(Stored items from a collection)
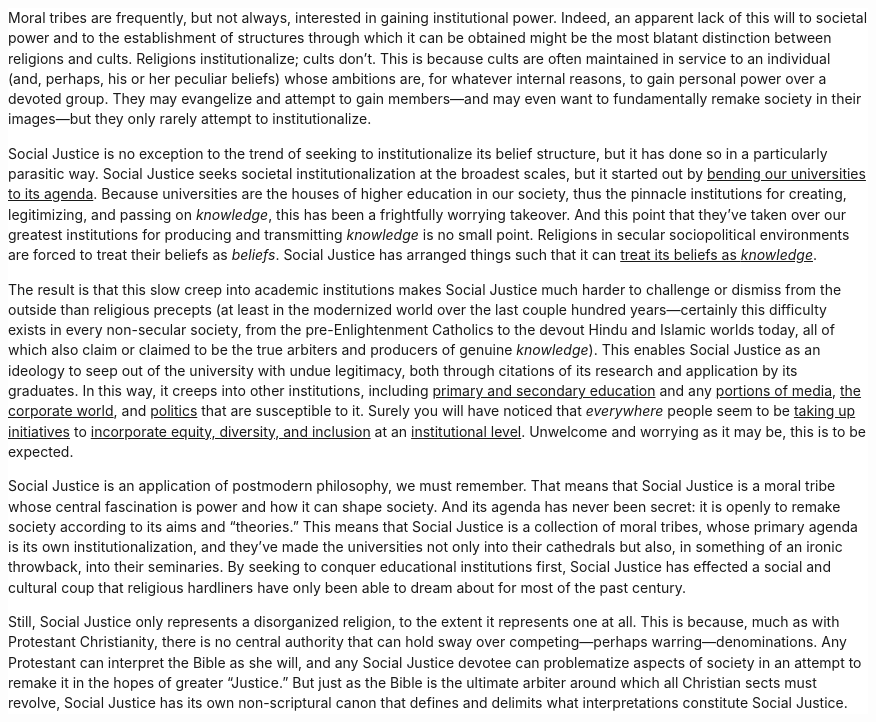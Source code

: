 Moral tribes are frequently, but not always, interested in gaining institutional power. Indeed, an apparent lack of this will to societal power and to the establishment of structures through which it can be obtained might be the most blatant distinction between religions and cults. Religions institutionalize; cults don’t. This is because cults are often maintained in service to an individual (and, perhaps, his or her peculiar beliefs) whose ambitions are, for whatever internal reasons, to gain personal power over a devoted group. They may evangelize and attempt to gain members—and may even want to fundamentally remake society in their images—but they only rarely attempt to institutionalize.

Social Justice is no exception to the trend of seeking to institutionalize its belief structure, but it has done so in a particularly parasitic way. Social Justice seeks societal institutionalization at the broadest scales, but it started out by [bending our universities to its agenda](https://www.theatlantic.com/education/archive/2016/06/when-diversity-and-inclusion-are-tenure-requirements/485057/). Because universities are the houses of higher education in our society, thus the pinnacle institutions for creating, legitimizing, and passing on *knowledge*, this has been a frightfully worrying takeover. And this point that they’ve taken over our greatest institutions for producing and transmitting *knowledge* is no small point. Religions in secular sociopolitical environments are forced to treat their beliefs as *beliefs*. Social Justice has arranged things such that it can [treat its beliefs as *knowledge*](https://www.youtube.com/watch?v=2f92jeAYuD4).

The result is that this slow creep into academic institutions makes Social Justice much harder to challenge or dismiss from the outside than religious precepts (at least in the modernized world over the last couple hundred years—certainly this difficulty exists in every non-secular society, from the pre-Enlightenment Catholics to the devout Hindu and Islamic worlds today, all of which also claim or claimed to be the true arbiters and producers of genuine *knowledge*). This enables Social Justice as an ideology to seep out of the university with undue legitimacy, both through citations of its research and application by its graduates. In this way, it creeps into other institutions, including [primary and secondary education](https://www.schools.nyc.gov/about-us/vision-and-mission/diversity-in-our-schools) and any [portions of media](https://www.nytco.com/diversity-and-inclusion-at-the-new-york-times/), [the corporate world](https://www.cnbc.com/2018/06/18/diversity-and-inclusion-in-the-workplace-how-to-push-the-agenda.html), and [politics](https://twitter.com/SenGillibrand/status/1070106980298186753) that are susceptible to it. Surely you will have noticed that *everywhere* people seem to be [taking up initiatives](https://www.governor.ny.gov/news/governor-cuomo-announces-new-actions-increase-diversity-state-government) to [incorporate equity, diversity, and inclusion](http://forgingahead.theatlantic.com/) at an [institutional level](http://www.nysba.org/CustomTemplates/SecondaryStandard.aspx?id=75350). Unwelcome and worrying as it may be, this is to be expected.

Social Justice is an application of postmodern philosophy, we must remember. That means that Social Justice is a moral tribe whose central fascination is power and how it can shape society. And its agenda has never been secret: it is openly to remake society according to its aims and “theories.” This means that Social Justice is a collection of moral tribes, whose primary agenda is its own institutionalization, and they’ve made the universities not only into their cathedrals but also, in something of an ironic throwback, into their seminaries. By seeking to conquer educational institutions first, Social Justice has effected a social and cultural coup that religious hardliners have only been able to dream about for most of the past century.

Still, Social Justice only represents a disorganized religion, to the extent it represents one at all. This is because, much as with Protestant Christianity, there is no central authority that can hold sway over competing—perhaps warring—denominations. Any Protestant can interpret the Bible as she will, and any Social Justice devotee can problematize aspects of society in an attempt to remake it in the hopes of greater “Justice.” But just as the Bible is the ultimate arbiter around which all Christian sects must revolve, Social Justice has its own non-scriptural canon that defines and delimits what interpretations constitute Social Justice.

### Directions
Every entry above needs to be copied exactly, and no pictures go with it.

### Solution for this problem
Source code

: Moral tribes are frequently, but not always, interested in gaining institutional power. Indeed, an apparent lack of this will to societal power and to the establishment of structures through which it can be obtained might be the most blatant distinction between religions and cults. Religions institutionalize; cults don’t. This is because cults are often maintained in service to an individual (and, perhaps, his or her peculiar beliefs) whose ambitions are, for whatever internal reasons, to gain personal power over a devoted group. They may evangelize and attempt to gain members—and may even want to fundamentally remake society in their images—but they only rarely attempt to institutionalize.

Social Justice is no exception to the trend of seeking to institutionalize its belief structure, but it has done so in a particularly parasitic way. Social Justice seeks societal institutionalization at the broadest scales, but it started out by [bending our universities to its agenda](https://www.theatlantic.com/education/archive/2016/06/when-diversity-and-inclusion-are-tenure-requirements/485057/). Because universities are the houses of higher education in our society, thus the pinnacle institutions for creating, legitimizing, and passing on *knowledge*, this has been a frightfully worrying takeover. And this point that they’ve taken over our greatest institutions for producing and transmitting *knowledge* is no small point. Religions in secular sociopolitical environments are forced to treat their beliefs as *beliefs*. Social Justice has arranged things such that it can [treat its beliefs as *knowledge*](https://www.youtube.com/watch?v=2f92jeAYuD4).

The result is that this slow creep into academic institutions makes Social Justice much harder to challenge or dismiss from the outside than religious precepts (at least in the modernized world over the last couple hundred years—certainly this difficulty exists in every non-secular society, from the pre-Enlightenment Catholics to the devout Hindu and Islamic worlds today, all of which also claim or claimed to be the true arbiters and producers of genuine *knowledge*). This enables Social Justice as an ideology to seep out of the university with undue legitimacy, both through citations of its research and application by its graduates. In this way, it creeps into other institutions, including [primary and secondary education](https://www.schools.nyc.gov/about-us/vision-and-mission/diversity-in-our-schools) and any [portions of media](https://www.nytco.com/diversity-and-inclusion-at-the-new-york-times/), [the corporate world](https://www.cnbc.com/2018/06/18/diversity-and-inclusion-in-the-workplace-how-to-push-the-agenda.html), and [politics](https://twitter.com/SenGillibrand/status/1070106980298186753) that are susceptible to it. Surely you will have noticed that *everywhere* people seem to be [taking up initiatives](https://www.governor.ny.gov/news/governor-cuomo-announces-new-actions-increase-diversity-state-government) to [incorporate equity, diversity, and inclusion](http://forgingahead.theatlantic.com/) at an [institutional level](http://www.nysba.org/CustomTemplates/SecondaryStandard.aspx?id=75350). Unwelcome and worrying as it may be, this is to be expected.

Social Justice is an application of postmodern philosophy, we must remember. That means that Social Justice is a moral tribe whose central fascination is power and how it can shape society. And its agenda has never been secret: it is openly to remake society according to its aims and “theories.” This means that Social Justice is a collection of moral tribes, whose primary agenda is its own institutionalization, and they’ve made the universities not only into their cathedrals but also, in something of an ironic throwback, into their seminaries. By seeking to conquer educational institutions first, Social Justice has effected a social and cultural coup that religious hardliners have only been able to dream about for most of the past century.

Still, Social Justice only represents a disorganized religion, to the extent it represents one at all. This is because, much as with Protestant Christianity, there is no central authority that can hold sway over competing—perhaps warring—denominations. Any Protestant can interpret the Bible as she will, and any Social Justice devotee can problematize aspects of society in an attempt to remake it in the hopes of greater “Justice.” But just as the Bible is the ultimate arbiter around which all Christian sects must revolve, Social Justice has its own non-scriptural canon that defines and delimits what interpretations constitute Social Justice.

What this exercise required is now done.